No, they did not call the police nor did the school go into lockdown. Principal Bob Elkus called the football player to his office, told him to retrieve his shotgun from the truck and turn it into the office where he could pick it up after football practice. He was warned not to bring a shotgun to school again or else he’d face possible suspension.

It clearly was a different time in 1971.

Lincoln has changed. It is about to surpass 50,000 residents which was where Manteca was approaching when I moved here 31 years ago.

Lincoln, just like Manteca, is home to a Del Webb community. Lincoln tops Manteca in that category as Sun City Lincoln Hills is the largest Del Webb in California with nearly 3,500 homes. That compares to Del Webb at Woodbridge with 1,406 homes.

I did not play football for the Zebras, although my two brothers did.

However, I was the team student trainer for both football and basketball — think taping stinky ankles etc. — and kept the scorebook my sophomore, junior, and senior years.

Midway through my sophomore year I became the sports editor at the weekly News Messenger for 15 cents and inch and a dollar a photo. You know what they say: Jack Of all trades, master of none.

It used to stun me how people couldn’t wait to read about the game played on Friday night — Saturday afternoon if it was at Truckee, Colfax, of North Lake Tahoe — in the following Thursday’s edition.
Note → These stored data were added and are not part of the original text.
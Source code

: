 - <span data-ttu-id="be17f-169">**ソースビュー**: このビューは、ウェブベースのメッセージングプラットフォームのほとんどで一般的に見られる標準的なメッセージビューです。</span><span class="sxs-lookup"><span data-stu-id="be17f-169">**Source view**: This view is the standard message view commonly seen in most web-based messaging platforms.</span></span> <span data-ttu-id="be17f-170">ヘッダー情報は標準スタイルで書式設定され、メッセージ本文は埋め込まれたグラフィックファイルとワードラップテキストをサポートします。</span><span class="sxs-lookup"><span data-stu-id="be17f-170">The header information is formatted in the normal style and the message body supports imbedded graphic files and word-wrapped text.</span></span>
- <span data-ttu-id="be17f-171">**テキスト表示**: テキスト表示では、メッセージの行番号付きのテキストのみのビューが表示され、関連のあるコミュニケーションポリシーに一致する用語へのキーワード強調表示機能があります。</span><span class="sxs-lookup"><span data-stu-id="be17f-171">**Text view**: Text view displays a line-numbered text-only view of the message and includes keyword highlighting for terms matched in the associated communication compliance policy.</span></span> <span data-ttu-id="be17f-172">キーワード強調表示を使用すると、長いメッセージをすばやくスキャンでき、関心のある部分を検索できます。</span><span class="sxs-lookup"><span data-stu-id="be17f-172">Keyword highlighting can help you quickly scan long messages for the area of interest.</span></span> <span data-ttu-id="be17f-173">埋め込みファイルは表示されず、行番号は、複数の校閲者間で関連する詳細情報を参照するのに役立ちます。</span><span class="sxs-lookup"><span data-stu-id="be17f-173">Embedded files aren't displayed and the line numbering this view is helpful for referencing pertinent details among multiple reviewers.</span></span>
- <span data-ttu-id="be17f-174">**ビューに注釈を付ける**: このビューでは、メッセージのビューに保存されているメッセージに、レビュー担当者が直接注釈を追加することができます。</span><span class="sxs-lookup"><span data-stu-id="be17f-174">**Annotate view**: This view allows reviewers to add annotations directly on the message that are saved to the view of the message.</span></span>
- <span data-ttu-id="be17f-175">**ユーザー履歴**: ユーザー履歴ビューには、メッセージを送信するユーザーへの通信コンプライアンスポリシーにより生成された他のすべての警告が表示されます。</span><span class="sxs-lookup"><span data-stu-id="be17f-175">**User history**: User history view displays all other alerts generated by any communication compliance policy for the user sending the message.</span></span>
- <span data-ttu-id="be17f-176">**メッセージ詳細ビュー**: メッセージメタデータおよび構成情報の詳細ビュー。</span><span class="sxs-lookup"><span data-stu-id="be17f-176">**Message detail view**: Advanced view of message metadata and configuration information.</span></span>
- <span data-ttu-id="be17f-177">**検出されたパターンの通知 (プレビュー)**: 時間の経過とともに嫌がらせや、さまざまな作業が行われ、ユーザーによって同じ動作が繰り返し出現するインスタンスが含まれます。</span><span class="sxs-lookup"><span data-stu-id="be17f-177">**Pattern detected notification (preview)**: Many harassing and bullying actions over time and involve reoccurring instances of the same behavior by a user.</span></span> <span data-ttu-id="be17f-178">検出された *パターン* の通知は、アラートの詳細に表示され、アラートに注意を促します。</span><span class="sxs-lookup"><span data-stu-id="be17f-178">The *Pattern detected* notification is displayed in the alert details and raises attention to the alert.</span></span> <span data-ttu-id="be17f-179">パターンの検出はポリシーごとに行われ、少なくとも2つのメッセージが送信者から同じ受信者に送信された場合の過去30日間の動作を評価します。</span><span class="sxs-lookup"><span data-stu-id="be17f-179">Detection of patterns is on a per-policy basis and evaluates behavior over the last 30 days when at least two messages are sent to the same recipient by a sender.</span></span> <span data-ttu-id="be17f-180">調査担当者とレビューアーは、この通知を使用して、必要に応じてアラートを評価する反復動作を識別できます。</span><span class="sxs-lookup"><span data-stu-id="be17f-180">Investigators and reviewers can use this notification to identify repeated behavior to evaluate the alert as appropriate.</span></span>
Everyone already knew the score. For years the News Messenger had an average 105 percent market penetration meaning a paper was sold for more than every household in the circulation area. Granted a chunk of those were out-of-town subscriptions. More than a few though were Wednesday night sales when stacks of papers for sale were delivered to three grocery stores an hour before closing time.

Many buyers couldn’t wait for the afternoon mail delivery. And while they wanted to see what was in “the weekly squeak” regarding sports sooner than later, many of the sales were driven by people would couldn’t wait a day to see who landed traffic fines in the weekly listing from the Lincoln Justice Court.

I’ve easily covered nearly 500 high school and community college football games between my years at the News Messenger, the every one of the 18 years at The Press-Tribune including a three-year stint as sports editor and the first 15 years of my 31 years so far at the Bulletin.

In high school the jocks called me “Scoop”. Given how everyone already knew the results it was kind of a misnomer.

Lincoln High, by the way, was nicknamed the Zebras by fans in the 1920s poking fun at blue and gold stripped jerseys — think modern soccer uniforms — then basketball coach-principal Richard Lee ordered for the team.

As for Manteca High, not only is my office a block away from the campus but I live two blocks away in Powers Tract.

There are times when I make a quick trip home during the evening — when I’m working on the paper — I can hear the band, the play by play, and the roar of the crowd at Guss Schmiedt Field  from my home,

It reminds me a lot of growing up in Lincoln.

As much as I’d like to make my sister happy, I have two final words to say, “go Buffs”.